| Task goal |
All lines in the material below that contain "links" should be located and copied.

| Data records |
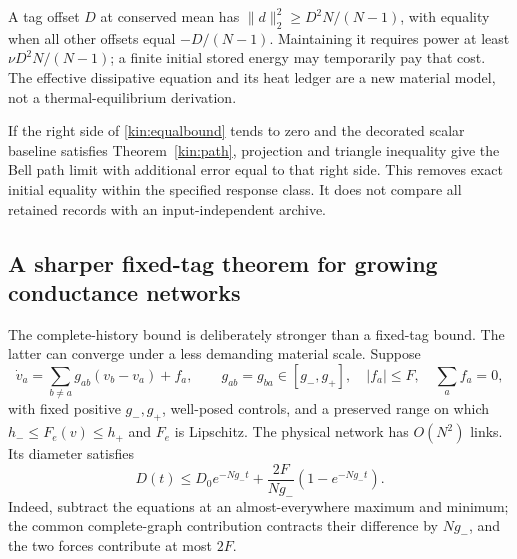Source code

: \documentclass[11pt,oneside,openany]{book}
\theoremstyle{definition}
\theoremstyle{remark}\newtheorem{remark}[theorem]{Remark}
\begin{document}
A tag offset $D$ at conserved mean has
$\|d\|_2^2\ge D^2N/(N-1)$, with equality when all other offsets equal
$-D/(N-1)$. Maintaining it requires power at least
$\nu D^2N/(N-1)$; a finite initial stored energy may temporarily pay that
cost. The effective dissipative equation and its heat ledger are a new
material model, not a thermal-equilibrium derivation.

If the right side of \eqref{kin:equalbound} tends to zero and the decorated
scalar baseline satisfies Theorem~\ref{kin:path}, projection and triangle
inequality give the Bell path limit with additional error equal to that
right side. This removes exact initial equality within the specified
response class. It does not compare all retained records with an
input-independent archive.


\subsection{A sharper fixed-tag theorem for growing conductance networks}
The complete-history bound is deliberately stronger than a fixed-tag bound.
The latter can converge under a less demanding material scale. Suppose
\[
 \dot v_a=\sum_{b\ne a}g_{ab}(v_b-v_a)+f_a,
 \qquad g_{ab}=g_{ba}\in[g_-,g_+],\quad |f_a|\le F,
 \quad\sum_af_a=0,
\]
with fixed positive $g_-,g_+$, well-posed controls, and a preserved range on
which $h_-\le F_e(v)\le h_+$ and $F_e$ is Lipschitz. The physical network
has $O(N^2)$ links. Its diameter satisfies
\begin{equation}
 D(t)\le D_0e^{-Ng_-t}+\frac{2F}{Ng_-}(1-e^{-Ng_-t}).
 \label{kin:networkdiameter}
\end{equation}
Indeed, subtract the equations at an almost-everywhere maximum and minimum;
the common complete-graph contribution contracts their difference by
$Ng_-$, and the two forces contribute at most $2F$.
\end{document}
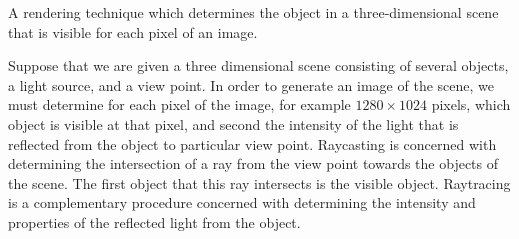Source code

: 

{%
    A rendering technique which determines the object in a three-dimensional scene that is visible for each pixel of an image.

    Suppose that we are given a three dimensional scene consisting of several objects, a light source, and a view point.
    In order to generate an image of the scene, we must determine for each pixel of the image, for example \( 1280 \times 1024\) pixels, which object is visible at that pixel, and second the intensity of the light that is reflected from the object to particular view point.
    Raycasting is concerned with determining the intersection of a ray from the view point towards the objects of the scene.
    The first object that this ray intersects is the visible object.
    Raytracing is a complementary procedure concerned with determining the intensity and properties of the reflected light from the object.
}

==

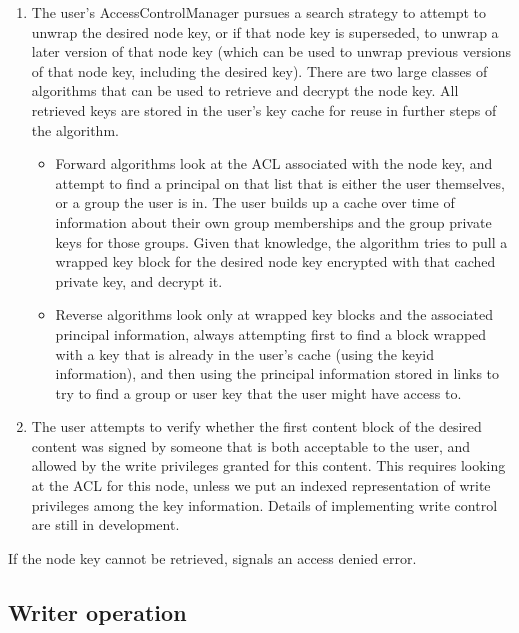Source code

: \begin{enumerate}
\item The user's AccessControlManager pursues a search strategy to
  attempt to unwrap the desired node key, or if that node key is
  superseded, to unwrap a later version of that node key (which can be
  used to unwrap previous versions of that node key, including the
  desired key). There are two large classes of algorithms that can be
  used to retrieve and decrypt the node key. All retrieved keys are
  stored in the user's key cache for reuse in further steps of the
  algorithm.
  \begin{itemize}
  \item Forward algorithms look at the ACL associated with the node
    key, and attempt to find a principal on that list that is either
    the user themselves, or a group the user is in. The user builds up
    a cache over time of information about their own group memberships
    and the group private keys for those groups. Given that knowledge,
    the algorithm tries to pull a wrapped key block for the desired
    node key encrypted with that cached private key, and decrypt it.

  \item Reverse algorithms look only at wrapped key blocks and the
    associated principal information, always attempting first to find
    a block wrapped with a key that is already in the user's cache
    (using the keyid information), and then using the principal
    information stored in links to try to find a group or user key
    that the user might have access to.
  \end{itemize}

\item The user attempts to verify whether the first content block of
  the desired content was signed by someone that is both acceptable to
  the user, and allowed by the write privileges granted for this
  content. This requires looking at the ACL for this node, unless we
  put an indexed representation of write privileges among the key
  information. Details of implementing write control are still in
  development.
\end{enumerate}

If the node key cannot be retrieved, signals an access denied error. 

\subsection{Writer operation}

==

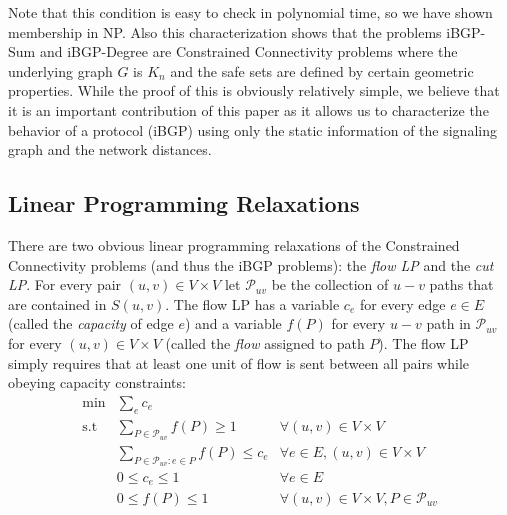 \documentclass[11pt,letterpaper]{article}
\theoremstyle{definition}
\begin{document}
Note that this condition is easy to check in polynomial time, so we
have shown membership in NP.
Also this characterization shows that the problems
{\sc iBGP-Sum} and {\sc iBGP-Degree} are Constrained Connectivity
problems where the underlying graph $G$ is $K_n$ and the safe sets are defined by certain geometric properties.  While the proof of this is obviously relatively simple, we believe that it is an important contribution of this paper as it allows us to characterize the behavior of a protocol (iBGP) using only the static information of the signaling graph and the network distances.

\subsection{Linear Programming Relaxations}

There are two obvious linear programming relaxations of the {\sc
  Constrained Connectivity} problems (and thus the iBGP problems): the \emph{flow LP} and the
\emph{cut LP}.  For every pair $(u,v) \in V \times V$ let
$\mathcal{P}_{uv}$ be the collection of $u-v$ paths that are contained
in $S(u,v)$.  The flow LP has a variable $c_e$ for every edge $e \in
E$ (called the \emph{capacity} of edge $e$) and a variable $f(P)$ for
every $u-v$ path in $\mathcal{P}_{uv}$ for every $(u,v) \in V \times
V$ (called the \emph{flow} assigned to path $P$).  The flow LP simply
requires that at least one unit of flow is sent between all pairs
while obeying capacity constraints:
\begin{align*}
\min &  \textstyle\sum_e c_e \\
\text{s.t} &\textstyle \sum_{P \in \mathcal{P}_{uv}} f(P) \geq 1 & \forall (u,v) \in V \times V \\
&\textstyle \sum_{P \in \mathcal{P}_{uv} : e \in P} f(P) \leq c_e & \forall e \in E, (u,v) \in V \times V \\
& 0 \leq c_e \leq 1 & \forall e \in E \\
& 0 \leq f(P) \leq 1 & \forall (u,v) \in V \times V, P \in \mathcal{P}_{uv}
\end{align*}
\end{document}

| Expected answer |
has $O(N^2)$ links. Its diameter satisfies
    information stored in links to try to find a group or user key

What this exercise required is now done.